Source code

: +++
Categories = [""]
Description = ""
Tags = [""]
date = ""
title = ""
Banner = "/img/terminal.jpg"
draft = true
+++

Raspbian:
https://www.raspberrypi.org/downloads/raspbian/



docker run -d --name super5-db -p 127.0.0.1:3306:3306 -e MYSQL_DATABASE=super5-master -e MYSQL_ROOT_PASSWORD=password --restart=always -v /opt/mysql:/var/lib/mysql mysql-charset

......

### TO DO
Could you transcribe the entries exactly, from the first line through the line containing "https://www.raspberrypi.org/downloads/raspbian/", and give nothing more?

### SOLUTION FOR THIS EXERCISE
Source code

: +++
Categories = [""]
Description = ""
Tags = [""]
date = ""
title = ""
Banner = "/img/terminal.jpg"
draft = true
+++

Raspbian:
https://www.raspberrypi.org/downloads/raspbian/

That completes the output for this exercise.